» Exercise
The following data has a line with "[MIT](https://choosealicense.com/licenses/mit/)" and a line with "# Developers". Write out exactly those lines and all the lines between them.

========================

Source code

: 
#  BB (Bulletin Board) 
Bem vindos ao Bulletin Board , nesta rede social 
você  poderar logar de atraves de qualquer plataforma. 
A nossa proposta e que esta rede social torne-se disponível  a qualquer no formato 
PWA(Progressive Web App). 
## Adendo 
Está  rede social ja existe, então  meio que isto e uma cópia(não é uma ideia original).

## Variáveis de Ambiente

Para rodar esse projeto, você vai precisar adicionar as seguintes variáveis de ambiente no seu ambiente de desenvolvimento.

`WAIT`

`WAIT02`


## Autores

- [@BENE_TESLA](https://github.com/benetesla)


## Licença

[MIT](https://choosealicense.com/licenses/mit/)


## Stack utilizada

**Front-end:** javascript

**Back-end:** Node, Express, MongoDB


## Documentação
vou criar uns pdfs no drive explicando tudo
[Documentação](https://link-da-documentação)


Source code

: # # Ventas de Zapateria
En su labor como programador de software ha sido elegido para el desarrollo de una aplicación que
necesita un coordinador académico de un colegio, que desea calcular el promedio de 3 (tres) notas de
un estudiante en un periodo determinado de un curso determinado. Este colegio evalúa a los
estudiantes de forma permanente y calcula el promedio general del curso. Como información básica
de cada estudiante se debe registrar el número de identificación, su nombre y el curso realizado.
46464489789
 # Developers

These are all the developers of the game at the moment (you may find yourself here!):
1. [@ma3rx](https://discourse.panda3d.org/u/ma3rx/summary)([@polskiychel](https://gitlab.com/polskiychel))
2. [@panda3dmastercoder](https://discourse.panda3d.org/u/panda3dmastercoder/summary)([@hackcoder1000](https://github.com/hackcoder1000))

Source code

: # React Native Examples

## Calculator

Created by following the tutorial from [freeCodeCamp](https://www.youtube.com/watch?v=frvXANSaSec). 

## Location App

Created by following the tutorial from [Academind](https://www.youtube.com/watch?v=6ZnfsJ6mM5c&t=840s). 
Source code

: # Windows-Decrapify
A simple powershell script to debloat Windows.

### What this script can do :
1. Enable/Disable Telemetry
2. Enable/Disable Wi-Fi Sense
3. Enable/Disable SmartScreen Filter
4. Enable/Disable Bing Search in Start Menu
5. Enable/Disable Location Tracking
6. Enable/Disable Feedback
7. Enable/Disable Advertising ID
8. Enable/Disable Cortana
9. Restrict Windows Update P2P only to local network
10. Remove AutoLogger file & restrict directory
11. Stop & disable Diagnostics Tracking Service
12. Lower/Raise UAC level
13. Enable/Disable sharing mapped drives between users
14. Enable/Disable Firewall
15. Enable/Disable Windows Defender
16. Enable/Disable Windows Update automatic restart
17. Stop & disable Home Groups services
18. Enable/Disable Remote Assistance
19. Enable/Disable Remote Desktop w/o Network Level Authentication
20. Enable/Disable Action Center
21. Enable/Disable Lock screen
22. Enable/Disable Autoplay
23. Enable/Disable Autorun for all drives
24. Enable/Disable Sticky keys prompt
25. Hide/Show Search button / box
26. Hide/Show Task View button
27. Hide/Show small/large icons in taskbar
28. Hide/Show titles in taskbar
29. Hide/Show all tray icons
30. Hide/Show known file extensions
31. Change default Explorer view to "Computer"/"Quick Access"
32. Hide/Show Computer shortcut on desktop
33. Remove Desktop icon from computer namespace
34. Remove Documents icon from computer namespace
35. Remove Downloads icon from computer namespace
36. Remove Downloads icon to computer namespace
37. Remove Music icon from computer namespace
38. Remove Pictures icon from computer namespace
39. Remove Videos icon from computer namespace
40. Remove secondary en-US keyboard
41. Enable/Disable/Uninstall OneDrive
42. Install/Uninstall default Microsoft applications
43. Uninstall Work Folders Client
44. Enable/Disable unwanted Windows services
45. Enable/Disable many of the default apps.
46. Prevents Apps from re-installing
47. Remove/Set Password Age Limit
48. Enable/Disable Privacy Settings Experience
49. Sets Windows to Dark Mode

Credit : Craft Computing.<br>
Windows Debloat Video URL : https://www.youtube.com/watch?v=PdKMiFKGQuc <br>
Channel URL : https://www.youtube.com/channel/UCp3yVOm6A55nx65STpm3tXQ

========================

» Output for this exercise
[MIT](https://choosealicense.com/licenses/mit/)


## Stack utilizada

**Front-end:** javascript

**Back-end:** Node, Express, MongoDB


## Documentação
vou criar uns pdfs no drive explicando tudo
[Documentação](https://link-da-documentação)


Source code

: # # Ventas de Zapateria
En su labor como programador de software ha sido elegido para el desarrollo de una aplicación que
necesita un coordinador académico de un colegio, que desea calcular el promedio de 3 (tres) notas de
un estudiante en un periodo determinado de un curso determinado. Este colegio evalúa a los
estudiantes de forma permanente y calcula el promedio general del curso. Como información básica
de cada estudiante se debe registrar el número de identificación, su nombre y el curso realizado.
46464489789
 # Developers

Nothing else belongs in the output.